3.3 The student will investigate and understand that objects can be described in terms of the materials they are made of and their physical properties. Key concepts include
* objects are made of smaller parts;
* materials are composed of parts that are too small to be seen without magnification;

Interrelationships in Earth/Space Systems

3.7 The student will investigate and understand the major components of soil, its origin, and importance to plants and animals including humans. Key concepts include
* soil provides the support and nutrients necessary for plant growth;


Grade Four

The fourth-grade standards stress the importance of using information, analyzing data, and validating experimental results. Defining variables in experimentation is emphasized, and making simple predictions from picture, bar, and line graphs is underscored. Questioning and hypothesizing become more detailed at this level. Students are introduced to basic principles of electricity and to the concept of energy as it relates to work and machines. Relationships are investigated in the interactions among the Earth, moon, and sun and among plants and animals and their environments. In examining weather phenomena and conditions, students identify various factors, make predictions based on data, and evaluate the results. The importance of natural resources in Virginia is emphasized.

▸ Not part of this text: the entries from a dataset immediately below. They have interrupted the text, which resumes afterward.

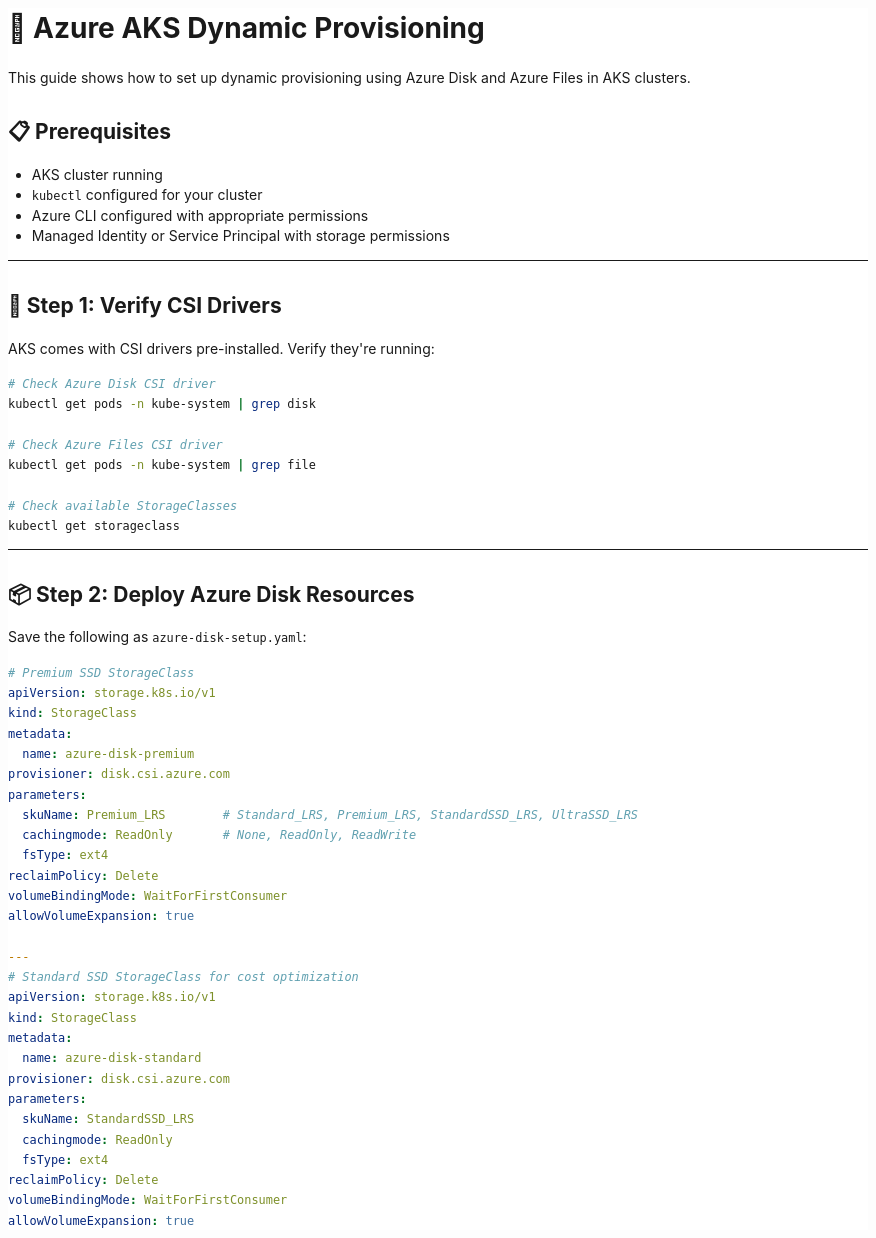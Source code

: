# 🔷 Azure AKS Dynamic Provisioning

This guide shows how to set up dynamic provisioning using Azure Disk and Azure Files in AKS clusters.

## 📋 Prerequisites

- AKS cluster running
- `kubectl` configured for your cluster
- Azure CLI configured with appropriate permissions
- Managed Identity or Service Principal with storage permissions

---

## 🔧 Step 1: Verify CSI Drivers

AKS comes with CSI drivers pre-installed. Verify they're running:

```bash
# Check Azure Disk CSI driver
kubectl get pods -n kube-system | grep disk

# Check Azure Files CSI driver
kubectl get pods -n kube-system | grep file

# Check available StorageClasses
kubectl get storageclass
```

---

## 📦 Step 2: Deploy Azure Disk Resources

Save the following as `azure-disk-setup.yaml`:

```yaml
# Premium SSD StorageClass
apiVersion: storage.k8s.io/v1
kind: StorageClass
metadata:
  name: azure-disk-premium
provisioner: disk.csi.azure.com
parameters:
  skuName: Premium_LRS        # Standard_LRS, Premium_LRS, StandardSSD_LRS, UltraSSD_LRS
  cachingmode: ReadOnly       # None, ReadOnly, ReadWrite
  fsType: ext4
reclaimPolicy: Delete
volumeBindingMode: WaitForFirstConsumer
allowVolumeExpansion: true

---
# Standard SSD StorageClass for cost optimization
apiVersion: storage.k8s.io/v1
kind: StorageClass
metadata:
  name: azure-disk-standard
provisioner: disk.csi.azure.com
parameters:
  skuName: StandardSSD_LRS
  cachingmode: ReadOnly
  fsType: ext4
reclaimPolicy: Delete
volumeBindingMode: WaitForFirstConsumer
allowVolumeExpansion: true
```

Scientific Investigation, Reasoning, and Logic

4.1 The student will plan and conduct investigations in which
* distinctions are made among observations, conclusions (inferences), and predictions;
* data are classified to create frequency distributions;
* appropriate metric measures are used to collect, record, and report data;
* appropriate instruments are selected to measure linear distance, volume, mass, and temperature;
* predictions are made based on data from picture graphs, bar graphs, and basic line graphs;
* hypotheses are formulated based on cause and effect relationships;
* variables that must be held constant in an experimental situation are defined; and
* numerical data that are contradictory or unusual in experimental results are recognized.


Grade Five

The fifth-grade standards emphasize the importance of selecting appropriate instruments for measuring and recording observations. The organization, analysis, and application of data continue to be an important focus of classroom inquiry. Science skills from preceding grades, including questioning, using and validating evidence, and systematic experimentation, are reinforced at this level. Students are introduced to more detailed concepts of sound and light and the tools used for studying them. Key concepts of matter include atoms, molecules, elements, and compounds, and the properties of matter are defined in greater detail. The cellular makeup of organisms and the distinguishing characteristics of groups of organisms are stressed. Students will learn about the characteristics of the oceans and the Earth's changing surface.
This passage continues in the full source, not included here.